JP3002146B2 - Liquid crystal display - Google Patents

Description

DETAILED DESCRIPTION OF THE INVENTION

[0001]

BACKGROUND OF THE INVENTION 1. Field of the Invention The present invention relates to a liquid crystal display, and more particularly to an improvement in a sealant forming a part of an envelope of the liquid crystal display.

[0002]

2. Description of the Related Art A liquid crystal display device comprises a pair of transparent substrates opposed to each other and a sealing agent provided between the transparent substrates so as to surround a display portion. The liquid crystal filled therein can control the light transmittance for each pixel region to form an image.

That is, for example, on a liquid crystal side surface of one of the transparent substrates, there is provided a transparent pixel electrode to which a desired voltage is independently applied in each pixel region arranged in a matrix, and On the liquid crystal side surface of the transparent substrate, there is provided a transparent common electrode to which a constant voltage is applied in common to each pixel area, whereby the liquid crystal between them is changed according to the potential difference of each pixel electrode with respect to the common electrode. The light transmittance changes.

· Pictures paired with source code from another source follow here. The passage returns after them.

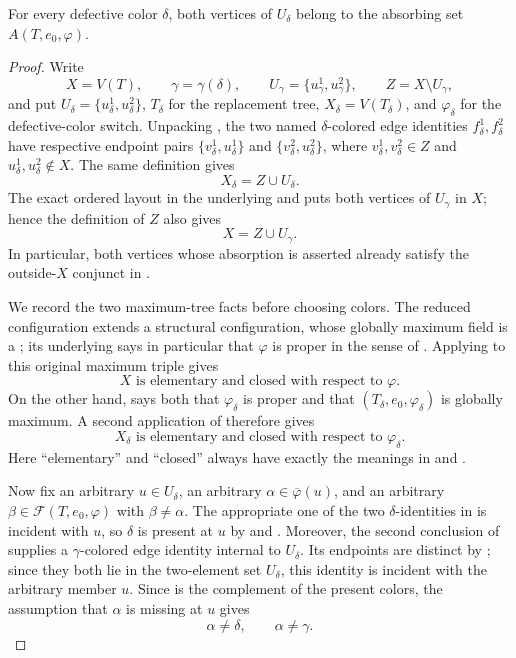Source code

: \begin{lemma}
For every defective color $\delta$, both vertices of $U_\delta$ belong to
the absorbing set $A(T,e_0,\varphi)$.
\end{lemma}
\begin{proof}
Write
\[
 X=V(T),\qquad \gamma=\gamma(\delta),\qquad
 U_\gamma=\{u^1_\gamma,u^2_\gamma\},\qquad
 Z=X\setminus U_\gamma,
\]
and put $U_\delta=\{u^1_\delta,u^2_\delta\}$,
$T_\delta$ for the replacement tree, $X_\delta=V(T_\delta)$, and
$\varphi_\delta$ for the defective-color switch.  Unpacking
, the two named $\delta$-colored edge
identities $f^1_\delta,f^2_\delta$ have respective endpoint pairs
$\{v^1_\delta,u^1_\delta\}$ and
$\{v^2_\delta,u^2_\delta\}$, where $v^1_\delta,v^2_\delta\in Z$ and
$u^1_\delta,u^2_\delta\notin X$.  The same definition gives
\[
 X_\delta=Z\cup U_\delta.                                  \tag{1}
\]
The exact ordered layout in the underlying
 and
 puts both vertices of
$U_\gamma$ in $X$; hence the definition of $Z$ also gives
\[
 X=Z\cup U_\gamma.                                         \tag{2}
\]
In particular, both vertices whose absorption is asserted already satisfy
the outside-$X$ conjunct in .

We record the two maximum-tree facts before choosing colors.  The reduced
configuration extends a structural configuration, whose globally maximum
field is a ; its underlying
 says in particular that $\varphi$ is proper in the sense
of .  Applying
 to this original maximum triple gives
\[
 X\text{ is elementary and closed with respect to }\varphi. \tag{3}
\]
On the other hand,  says both that
$\varphi_\delta$ is proper and that $(T_\delta,e_0,\varphi_\delta)$ is
globally maximum.  A second application of
 therefore gives
\[
 X_\delta\text{ is elementary and closed with respect to }
 \varphi_\delta.                                            \tag{4}
\]
Here ``elementary'' and ``closed'' always have exactly the meanings in
 and
.

Now fix an arbitrary $u\in U_\delta$, an arbitrary
$\alpha\in\overline\varphi(u)$, and an arbitrary
$\beta\in\mathcal F(T,e_0,\varphi)$ with $\beta\ne\alpha$.  The appropriate
one of the two $\delta$-identities in
 is incident with $u$, so $\delta$ is
present at $u$ by  and .
Moreover, the second conclusion of
 supplies a
$\gamma$-colored edge identity internal to $U_\delta$.  Its endpoints are
distinct by ; since they both lie in the
two-element set $U_\delta$, this identity is incident with the arbitrary
member $u$.  Since  is the complement of the
present colors, the assumption that $\alpha$ is missing at $u$ gives
\[
 \alpha\ne\delta,\qquad \alpha\ne\gamma.                   \tag{5}
\]


\end{proof}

In such a liquid crystal display device, an opening is formed in a part of the sealant forming a part of the envelope, and the liquid crystal enters the envelope through the opening. It is designed to be filled. Thereafter, a sealing agent is applied so as to close the opening.

In this case, the sealing agent is applied while the envelope is pressurized to some extent, and then the pressure is released and the inside of the envelope is set to a negative pressure to slightly reduce the sealing agent. The liquid crystal is made to penetrate into the liquid crystal side, whereby the reliability of sealing by the sealing agent is improved.

Incidentally, the curing of the sealant is performed by, for example, irradiation of ultraviolet rays.

[0007]

However, it has been pointed out that in such a liquid crystal display device, the opening of the sealant is not sufficiently sealed by the sealant.

[0008] As a result of the present inventors pursuing this cause, the following has been found.

That is, when the sealant applied to the opening of the sealant slightly penetrates into the liquid crystal side, the degree of adhesion (or adhesion) of the sealant to the sealant near the opening is poor. It was confirmed that a slight gap was formed between the sealant and the sealant.

The present invention has been made in view of such circumstances, and an object of the present invention is to provide a liquid crystal display device that can reliably seal an opening of a sealant.

[0011]

In order to achieve the above object, the present invention basically provides a pair of transparent substrates opposed to each other and a display section between the transparent substrates. A sealant provided with a part of the opening and a sealing agent is provided, and a light-curing or thermosetting sealing agent that seals the liquid crystal filled through the opening in the envelope is used. in the liquid crystal display device formed so as to block the opening, the sealant is spaced apart from the end surface of the transparent substrate forms
And the opening portion allows the sealant to pass therethrough.
Formed by the lead-in that extends to the edge of the substrate
In addition, the introduction portion is formed so that the opening width becomes narrow along the filling direction of the liquid crystal.

In the liquid crystal display device configured as described above, when the opening of the sealant is closed by the sealant and then the liquid crystal enters the liquid crystal side, the width of the opening is narrowed. With the intrusion of the blocking agent, a force for pressing the side wall surface of the opening comes to work.

Therefore, this force can enhance the adhesion (adhesion) of the sealant to the opening.

Therefore, it is possible to obtain a liquid crystal display device that can reliably seal the opening of the sealant.

[0015]

DESCRIPTION OF THE PREFERRED EMBODIMENTS One embodiment of the liquid crystal display device according to the present invention will be described below with reference to the drawings.

The envelope structure First, FIG. 2 is a predominantly partially cutaway plan view showing an example of the envelope portions of the so-called active matrix type called liquid crystal display device.

In FIG. 1, there is a transparent substrate 1. The surface of the transparent substrate 1 (the surface on the liquid crystal side) will be described in detail later.
A scanning signal wiring, a video signal wiring, a thin film transistor, and the like are formed.

A display part AR formed by such scanning signal wiring, video signal wiring, thin film transistor and the like is formed in a central part except a peripheral part of the transparent substrate 1, and a sealant 2 is formed so as to surround the display AR. Are formed.

An opening is formed in a part of the sealing material 2, and this opening serves as a sealing port for sealing a liquid crystal, which will be described later in detail. It has become.

The sealant 2 is formed by a so-called dispenser or by screen printing. Therefore, the pattern of the opening can be formed by the dispenser or screen printing.

A region corresponding to the outside of the sealant 2 on the transparent substrate 1 is a scanning signal supply terminal 3T (left side in the figure) for supplying a scanning signal or a video signal from the outside.
And a video signal supply terminal 4T (upper and lower sides in the figure).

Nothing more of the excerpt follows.